J.M. Meulenhoff (1869-1939) is als directeur en oprichter van de uitgeverij tot zijn aftreden de vaste correspondent van Ritter. De meeste brieven van Meulenhoff zijn verzoeken aan Ritter om één of meerdere van zijn uitgaven te bespreken. In die brieven prijst hij over het algemeen uitgebreid het werk waar het om gaat en schroomt hij enige lovende woorden over Ritter niet. Deze is gedurende zijn correspondentie met Meulenhoff25 vrijwel altijd ingegaan op een verzoek van de uitgever om een boek te bespreken voor de radio. Op 7 juli 1930 sprak hij over Het fregatschip Johanna Maria van Arthur van Schendel.26 Naar aanleiding van die lezing prijkte op de voorkant van de reclamefolder van het boek in kapitalen: ‘Dr.
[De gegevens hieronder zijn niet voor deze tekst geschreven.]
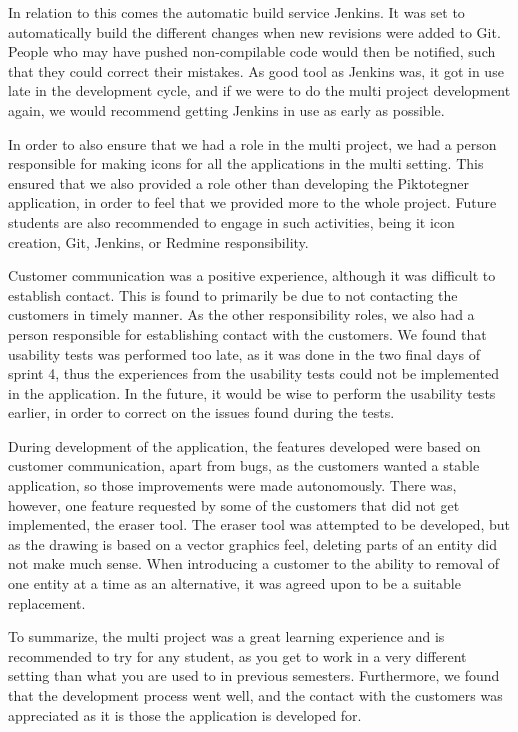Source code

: In relation to this comes the automatic build service Jenkins. 
It was set to automatically build the different changes when new revisions were added to Git. 
People who may have pushed non-compilable code would then be notified, such that they could correct their mistakes.
As good tool as Jenkins was, it got in use late in the development cycle, and if we were to do the multi project development again, we would recommend getting Jenkins in use as early as possible.

In order to also ensure that we had a role in the multi project, we had a person responsible for making icons for all the applications in the multi setting.
This ensured that we also provided a role other than developing the Piktotegner application, in order to feel that we provided more to the whole project. 
Future students are also recommended to engage in such activities, being it icon creation, Git, Jenkins, or Redmine responsibility.

Customer communication was a positive experience, although it was difficult to establish contact.
This is found to primarily be due to not contacting the customers in timely manner.
As the other responsibility roles, we also had a person responsible for establishing contact with the customers.
We found that usability tests was performed too late, as it was done in the two final days of sprint 4, thus the experiences from the usability tests could not be implemented in the application.
In the future, it would be wise to perform the usability tests earlier, in order to correct on the issues found during the tests.

During development of the application, the features developed were based on customer communication, apart from bugs, as the customers wanted a stable application, so those improvements were made autonomously.
There was, however, one feature requested by some of the customers that did not get implemented, the eraser tool.
The eraser tool was attempted to be developed, but as the drawing is based on a vector graphics feel, deleting parts of an entity did not make much sense. 
When introducing a customer to the ability to removal of one entity at a time as an alternative, it was agreed upon to be a suitable replacement.

To summarize, the multi project was a great learning experience and is recommended to try for any student, as you get to work in a very different setting than what you are used to in previous semesters. 
Furthermore, we found that the development process went well, and the contact with the customers was appreciated as it is those the application is developed for.


% 

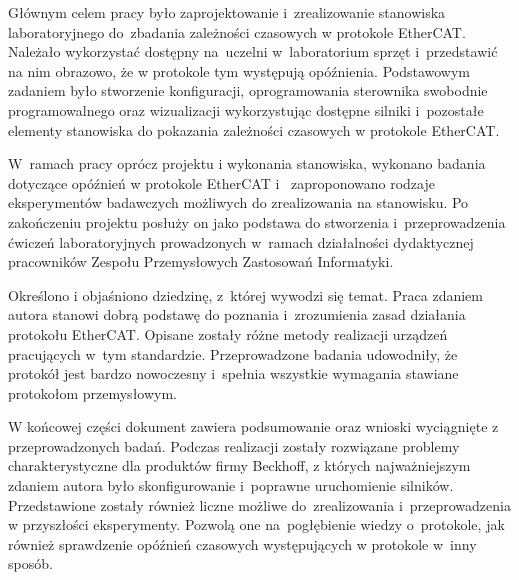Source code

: Głównym celem pracy było zaprojektowanie i~zrealizowanie stanowiska laboratoryjnego do~zbadania zależności czasowych w protokole EtherCAT. Należało wykorzystać dostępny na~uczelni w~laboratorium sprzęt i~przedstawić na nim obrazowo, że w protokole tym występują opóźnienia. 
Podstawowym zadaniem było stworzenie konfiguracji, oprogramowania sterownika swobodnie programowalnego oraz wizualizacji wykorzystując dostępne silniki i~pozostałe elementy stanowiska do pokazania zależności czasowych w protokole EtherCAT.

W~ramach pracy oprócz projektu i wykonania stanowiska, wykonano badania dotyczące opóźnień w protokole EtherCAT i~ zaproponowano rodzaje eksperymentów badawczych możliwych do zrealizowania na stanowisku.
Po zakończeniu projektu posłuży on jako podstawa do stworzenia i~przeprowadzenia ćwiczeń laboratoryjnych prowadzonych w~ramach działalności dydaktycznej pracowników Zespołu Przemysłowych Zastosowań Informatyki.

Określono i objaśniono dziedzinę, z~której wywodzi się temat. Praca zdaniem autora stanowi dobrą podstawę do poznania i~zrozumienia zasad działania protokołu EtherCAT. Opisane zostały różne metody realizacji urządzeń pracujących w~tym standardzie. Przeprowadzone badania udowodniły, że protokół jest bardzo nowoczesny i~spełnia wszystkie wymagania stawiane protokołom przemysłowym.

W końcowej części dokument zawiera podsumowanie oraz wnioski wyciągnięte z przeprowadzonych badań. Podczas realizacji zostały rozwiązane problemy charakterystyczne dla produktów firmy Beckhoff, z których najważniejszym zdaniem autora było skonfigurowanie i~poprawne uruchomienie silników. Przedstawione zostały również liczne możliwe do~zrealizowania i~przeprowadzenia w przyszłości eksperymenty. Pozwolą one na~pogłębienie wiedzy o~protokole, jak również sprawdzenie opóźnień czasowych występujących w protokole w~inny sposób.
\clearpage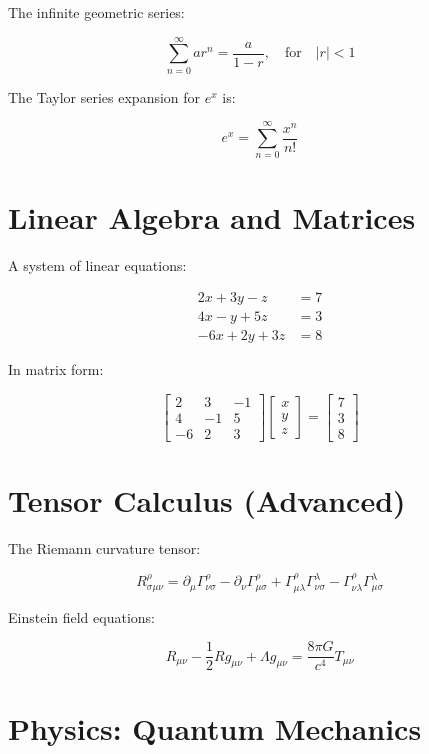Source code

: \documentclass{article}
\begin{document}
The infinite geometric series:

\[
\sum_{n=0}^{\infty} ar^n = \frac{a}{1-r}, \quad \text{for} \quad |r| < 1
\]

The Taylor series expansion for \( e^x \) is:

\[
e^x = \sum_{n=0}^{\infty} \frac{x^n}{n!}
\]

\section{Linear Algebra and Matrices}

A system of linear equations:

\[
\begin{aligned}
2x + 3y - z &= 7 \\
4x - y + 5z &= 3 \\
-6x + 2y + 3z &= 8
\end{aligned}
\]

In matrix form:

\[
\begin{bmatrix}
2 & 3 & -1 \\
4 & -1 & 5 \\
-6 & 2 & 3
\end{bmatrix}
\begin{bmatrix}
x \\ y \\ z
\end{bmatrix}
=
\begin{bmatrix}
7 \\ 3 \\ 8
\end{bmatrix}
\]

\section{Tensor Calculus (Advanced)}

The Riemann curvature tensor:

\[
R^\rho_{\sigma\mu\nu} = \partial_\mu \Gamma^\rho_{\nu\sigma} - \partial_\nu \Gamma^\rho_{\mu\sigma} + \Gamma^\rho_{\mu\lambda} \Gamma^\lambda_{\nu\sigma} - \Gamma^\rho_{\nu\lambda} \Gamma^\lambda_{\mu\sigma}
\]

Einstein field equations:

\[
R_{\mu\nu} - \frac{1}{2} R g_{\mu\nu} + \Lambda g_{\mu\nu} = \frac{8\pi G}{c^4} T_{\mu\nu}
\]

\section{Physics: Quantum Mechanics}
\end{document}
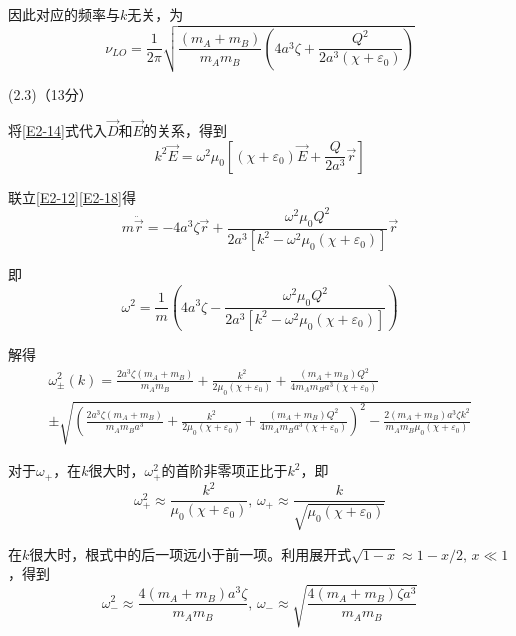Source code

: \documentclass[10pt,a4paper,onecolumn,UTF8]{ctexart}
\begin{document}
	因此对应的频率与$k$无关，为
	\begin{equation}\label{E2-17}
		\nu_{LO}=\frac 1 {2\pi}\sqrt{\frac{(m_A+m_B)}{m_Am_B}\left(4a^3\zeta+\frac{Q^2}{2a^3(\chi+\varepsilon_0)}\right)}
	\end{equation}
	
	(2.3)（13分）
	
	将\eqref{E2-14}式代入$\vec D$和$\vec E$的关系，得到
	\begin{equation}\label{E2-18}
		k^2\vec{E}=\omega^2\mu_0\left[(\chi+\varepsilon_0)\vec E+\frac{Q}{2a^3}\vec r\right]
	\end{equation}
	
	联立\eqref{E2-12}\eqref{E2-18}得
	\begin{equation}\label{E2-19}
		m\ddot{\vec r}=-4a^3\zeta\vec r+\frac{\omega^2\mu_0Q^2}{2a^3\left[k^2-\omega^2\mu_0(\chi+\varepsilon_0)\right]}\vec r
	\end{equation}
	
	即
	\begin{equation}\label{E2-20}
		\omega^2=\frac{1}{m}\left(4a^3\zeta-\frac{\omega^2\mu_0Q^2}{2a^3\left[k^2-\omega^2\mu_0(\chi+\varepsilon_0)\right]}\right)
	\end{equation}
	
	解得
	\begin{multline}\label{E2-21}
		\omega^2_{\pm}(k)=\frac{2a^3\zeta(m_A+m_B)}{m_Am_B}+\frac{k^2}{2\mu_0(\chi+\varepsilon_0)}+\frac{(m_A+m_B)Q^2}{4m_Am_Ba^3(\chi+\varepsilon_0)}\\ \pm\sqrt{\left(\frac{2a^3\zeta(m_A+m_B)}{m_Am_Ba^3}+\frac{k^2}{2\mu_0(\chi+\varepsilon_0)}+\frac{(m_A+m_B)Q^2}{4m_Am_Ba^3(\chi+\varepsilon_0)}\right)^2-\frac{2(m_A+m_B)a^3\zeta k^2}{m_Am_B\mu_0(\chi+\varepsilon_0)}}
	\end{multline}
	
	对于$\omega_+$，在$k$很大时，$\omega_+^2$的首阶非零项正比于$k^2$，即
	\begin{equation}\label{E2-22}
		\omega^2_+\approx\frac{k^2}{\mu_0(\chi+\varepsilon_0)},\,\omega_+\approx\frac{k}{\sqrt{\mu_0(\chi+\varepsilon_0)}}
	\end{equation}
	
	在$k$很大时，根式中的后一项远小于前一项。利用展开式$\sqrt{1-x}\approx 1-x/2,\,x\ll1$，得到
	\begin{equation}\label{E2-23}
		\omega_-^2\approx\frac{4(m_A+m_B)a^3\zeta }{m_Am_B},\,\omega_-\approx\sqrt{\frac{4(m_A+m_B)\zeta a^3 }{m_Am_B}}
	\end{equation}
	
\end{document}
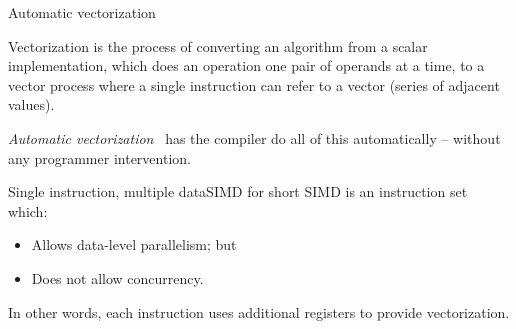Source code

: \documentclass[serif, xcolor={svgnames, table}, usepdftitle=false]{beamer}
\begin{document}
\begin{frame}{Automatic vectorization}
  \begin{definition}[Vectorization]
    Vectorization is the process of converting an algorithm from a
    scalar implementation, which does an operation one pair of
    operands at a time, to a vector process where a single instruction
    can refer to a vector (series of adjacent values).
  \end{definition}

  \emph{Automatic vectorization}~\autocite{Sabahi:2012:GAV} has the
  compiler do all of this \alert{automatically} -- without any
  programmer intervention.
\end{frame}

\begin{frame}{Single instruction, multiple data}{SIMD for short}
  SIMD is an instruction set~\autocite{Hennesy:2011:CA} which:
  \begin{itemize}
  \item Allows data-level parallelism; but
  \item Does not allow concurrency.
  \end{itemize}

  In other words, each instruction uses additional registers to
  provide vectorization.
\end{frame}
\end{document}
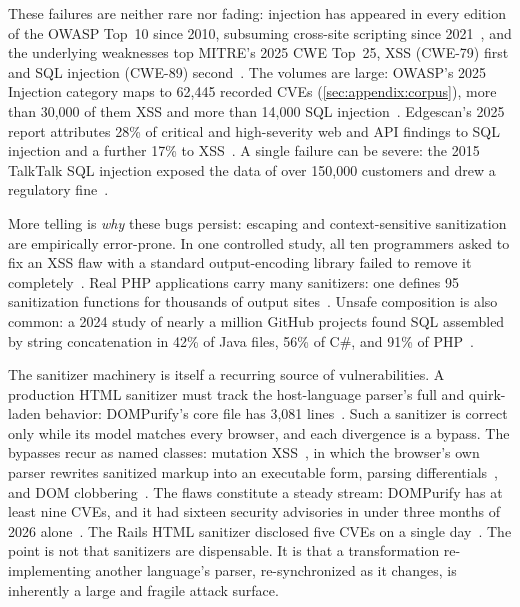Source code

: These failures are neither rare nor fading: injection has appeared in every
edition of the OWASP Top~10 since 2010, subsuming cross-site scripting since
2021~\cite{owasp_top10_2021}, and the underlying weaknesses top MITRE's 2025
CWE Top~25, XSS (CWE-79) first and SQL injection (CWE-89)
second~\cite{cwe_top25_2025}. The volumes are large: OWASP's 2025 Injection
category maps to 62,445 recorded CVEs
(\cref{sec:appendix:corpus}), more than 30,000 of them XSS and more
than 14,000 SQL injection~\cite{owasp_top10_2025}. Edgescan's 2025 report
attributes 28\% of critical and high-severity web and API findings to SQL
injection and a further 17\% to XSS~\cite{edgescan25}. A single failure can be
severe: the 2015 TalkTalk SQL injection exposed the data of over 150,000
customers and drew a regulatory fine~\cite{ico_talktalk}.

More telling is \emph{why} these bugs persist: escaping and context-sensitive
sanitization are empirically error-prone. In one controlled study, all ten
programmers asked to fix an XSS flaw with a standard output-encoding library
failed to remove it completely~\cite{wijayarathna18esapi}. Real PHP
applications carry many sanitizers: one defines 95 sanitization functions for
thousands of output sites~\cite{weinberger11xss}. Unsafe composition is also
common: a 2024 study of nearly a million GitHub projects
found SQL assembled by string concatenation in 42\% of Java files, 56\% of
C\#, and 91\% of PHP~\cite{dennis24sql}.

\label{sec:bg:sanitizer}%
The sanitizer machinery is itself a recurring source of vulnerabilities.
A production HTML sanitizer must track the host-language parser's full and
quirk-laden behavior: DOMPurify's core file has 3,081 lines~\cite{dompurify_src}.
Such a sanitizer is correct only while its model matches every browser, and
each divergence is a bypass. The bypasses recur as named classes: mutation
XSS~\cite{heiderich13mxss,heyes20mxss}, in which the browser's own parser
rewrites sanitized markup into an executable form, parsing differentials~\cite{klein24parsing}, and DOM
clobbering~\cite{khodayari23clobbering}.
The flaws constitute a steady stream:
DOMPurify has at least nine CVEs, and it had
sixteen security advisories in under three months of 2026
alone~\cite{dompurify_advisories}. The Rails HTML sanitizer disclosed five
CVEs on a single day~\cite{rails_sanitizer_cves}.
The point is not that sanitizers are dispensable. It is that a transformation
re-implementing another language's parser, re-synchronized as it changes, is
inherently a large and fragile attack surface.

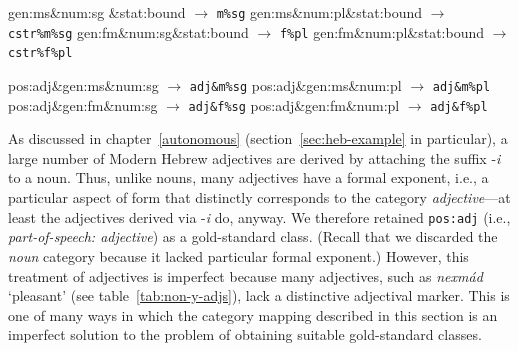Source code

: {\begin{description}
\begin{exe}
\ex  
\begin{xlist}
		\ex gen:ms\&num:sg \&stat:bound \quad $\to$ \quad \texttt{m\%sg} \label{ex:cstr:m-sg}
		\ex gen:ms\&num:pl\&stat:bound \quad $\to$ \quad \texttt{cstr\%m\%sg} \label{ex:cstr:m-pl}
		\ex gen:fm\&num:sg\&stat:bound  \quad $\to$ \quad \texttt{f\%pl} \label{ex:cstr:f-sg}
		\ex gen:fm\&num:pl\&stat:bound \quad $\to$ \quad \texttt{cstr\%f\%pl} \label{ex:cstr:f-pl}
	\end{xlist} \label{ex:cstr-cats}
\ex  
\begin{xlist}
		\ex pos:adj\&gen:ms\&num:sg \quad $\to$ \quad \texttt{adj\&m\%sg} \label{ex:adj:m-sg}
		\ex pos:adj\&gen:ms\&num:pl \quad $\to$ \quad \texttt{adj\&m\%pl} \label{ex:adj:m-pl}
		\ex pos:adj\&gen:fm\&num:sg \quad $\to$ \quad \texttt{adj\&f\%sg} \label{ex:adj:f-sg}
		\ex pos:adj\&gen:fm\&num:pl \quad $\to$ \quad \texttt{adj\&f\%pl} \label{ex:adj:f-pl}
	\end{xlist} \label{ex:adj-cats}
\end{exe}

\item[Adjectives.]
As discussed in chapter~\ref{autonomous} (section~\ref{sec:heb-example} in particular), 
a large number of Modern Hebrew adjectives are derived by attaching the 
suffix -\textit{i}
to a noun. Thus, unlike nouns, many adjectives have a formal exponent, i.e., a particular aspect of form that distinctly corresponds to the category \emph{adjective}---at least the adjectives derived via -\textit{i} do, anyway. 
We therefore retained
\texttt{pos:adj} (i.e., \textit{part-of-speech: adjective}) as a gold-standard class.
(Recall that we discarded the \emph{noun} category because it lacked particular formal exponent.) 
However, this treatment of adjectives is imperfect because many adjectives, such as
\textit{nexm\'{a}d} `pleasant' (see table~\ref{tab:non-y-adjs}),
lack a distinctive adjectival marker.  This is one of many ways in which the category mapping described in this section is an imperfect solution to the problem of obtaining suitable gold-standard classes.  
 

\end{description}}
P.H. Ritter noemde Arthur van Schendel in een zijner besprekingen “Den prins der Nederlandsche letteren”.’ Bovendien stond er een groot citaat afgedrukt: ‘De werken van Van Schendel zijn talentvol, met liefde geschreven en dit werk is als zijn meesterwerk te beschouwen. Ieder Nederlander moet dit nederlandsche boek in zijn bezit hebben, het zal een kostbaar bezit zijn, dat door de jaren heen, zijn waarde zal behouden.’
Over Ritters bespreking van Vrouwenkruistocht van Jo van Ammers-Küller27 was
Meulenhoff minder tevreden. Op 12 januari 1931 schreef hij: ‘U deelde ons indertijd mede, dat U een bespreking aan “Vrouwenkruistocht” zou wijden, die weliswaar niet helemaal prijzend zou zijn, maar dat door de wijze waarop U het zou bespreken de verkoop toch zeker gebaat zou worden.’
Hieruit blijkt al dat Ritter bereid was om zijn besprekingen aan te passen aan de wens van een uitgever. Helaas voor Meulenhoff stagneerde echter de verkoop van het boek na Ritters bespreking. In dezelfde brief memoreert de uitgever het artikel waarin Ritter zou hebben gezegd dat het ‘een zeer lezenswaardig boek met vele goede kwaliteiten is, maar dat het meer journalistiek dan litteratuur is’. Meulenhoff: ‘En hierop doorgaande heeft U het boek qua begeerenswaardig litterair product toch eigenlijk geheel afgemaakt.’ Als een boek niet slecht is, moet de criticus naar zijn mening mild zijn. Hij sluit zijn brief af met de woorden: ‘There is something rotten in the state of criticism.’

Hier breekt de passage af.